OBAMA HEALTH PLAN FROM THE CONSUMER PERSPECTIVE

With enactment of the Patient Protection and Affordable Care Act (ACA) of 2010 under President Obama, we have seen comprehensive reform in the U.S. health care system for the first time. Yet, consistent with the American context discussed in Chapter 7, the overhaul of the health care system maintains the mixed public and private system. All previous private-sector participants in health care delivery are present, even though governmental involvement has been expanded through mandates on individuals, employers, health insurance companies, health care providers, including physicians, hospitals, and long-term care facilities, as well as pharmaceutical companies. An example of the reach of the bill's mandates is the overall approach to expanding access to health care coverage: Require most U.S. citizens and legal residents to have health insurance. Create state-based American Health Benefit Exchanges through which individuals can purchase coverage, with premium and cost sharing credits available to individuals/families with income between 133- 400% of the federal poverty level (the poverty level is $18,310 for a family of three in 2009) and create separate Exchanges through which small businesses can purchase coverage. Require employers to pay penalties for employees who receive tax credits for health insurance through an Exchange, with exceptions for small employers. Impose new regulations on health plans in the Exchanges and in the individual and small group markets.

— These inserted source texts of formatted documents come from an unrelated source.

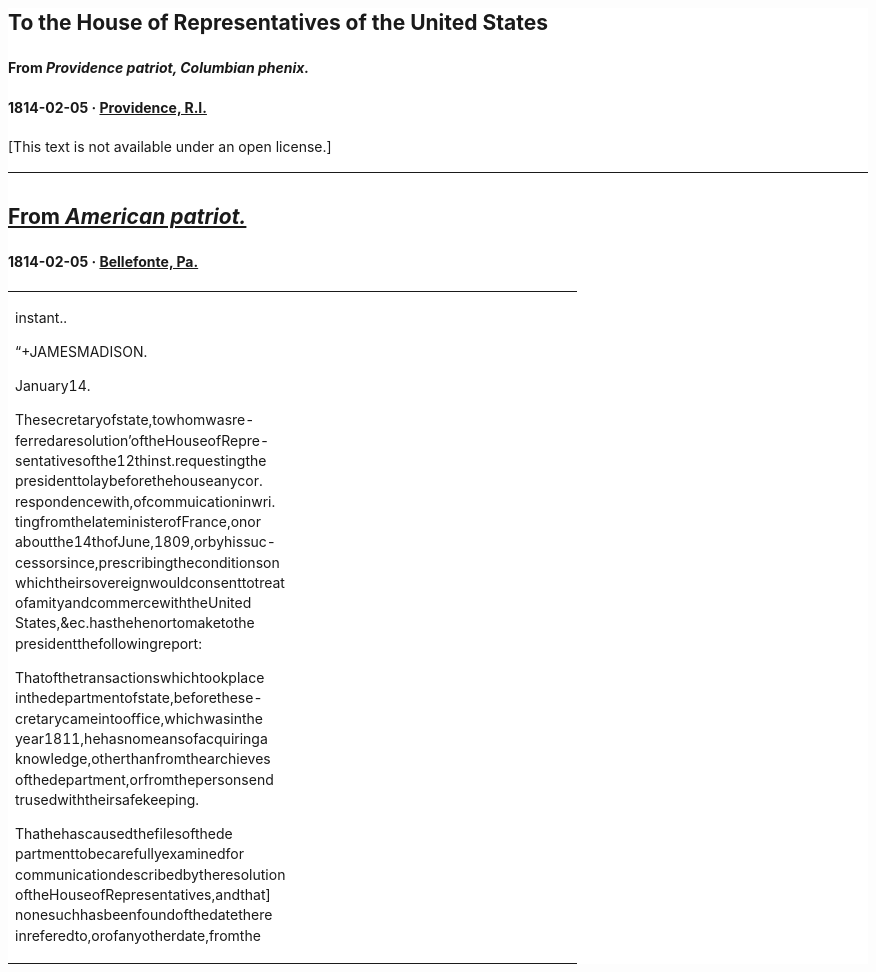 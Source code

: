 
## To the House of Representatives of the United States

#### From _Providence patriot, Columbian phenix._

#### 1814-02-05 &middot; [Providence, R.I.](http://dbpedia.org/resource/Providence%2C_Rhode_Island)

[This text is not available under an open license.]

---

## [From _American patriot._](https://panewsarchive.psu.edu/lccn/sn85054582/1814-02-05/ed-1/seq-2/)

#### 1814-02-05 &middot; [Bellefonte, Pa.](http://dbpedia.org/resource/Bellefonte%2C_Pennsylvania)

<table style="width: 100%;"><tr><td style="width: 50%">

  
instant..  
  
“+JAMESMADISON.  
  
January14.  
  
Thesecretaryofstate,towhomwasre-  
ferredaresolution’oftheHouseofRepre-  
sentativesofthe12thinst.requestingthe  
presidenttolaybeforethehouseanycor.  
respondencewith,ofcommuicationinwri.  
tingfromthelateministerofFrance,onor  
aboutthe14thofJune,1809,orbyhissuc-  
cessorsince,prescribingtheconditionson  
whichtheirsovereignwouldconsenttotreat  
ofamityandcommercewiththeUnited  
States,&amp;ec.hasthehenortomaketothe  
presidentthefollowingreport:  
  
Thatofthetransactionswhichtookplace  
inthedepartmentofstate,beforethese-  
cretarycameintooffice,whichwasinthe  
year1811,hehasnomeansofacquiringa  
knowledge,otherthanfromthearchieves  
ofthedepartment,orfromthepersonsend  
trusedwiththeirsafekeeping.  
  
Thathehascausedthefilesofthede  
partmenttobecarefullyexaminedfor  
communicationdescribedbytheresolution  
oftheHouseofRepresentatives,andthat]  
nonesuchhasbeenfoundofthedatethere  
inreferedto,orofanyotherdate,fromthe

Expand Medicaid to 133% of the federal poverty level. (Kaiser Family Foundation, 2011, p. 1) In addition, there has been an expansion of the public programs— Medicaid and SCHIP— under the ACA, as well as creation of state-based health insurance exchanges— American Health Benefit Exchanges and Small Business Health Options Program (SHOP) Exchanges— that will be "administered by a government agency or nonprofit organization through which individuals and small businesses with up to 100 employees can purchase qualified coverage" (Kaiser Family Foundation, 2011). Therefore, we can say that today public-sector involvement in the health care delivery system is substantial, although the private sector is as well.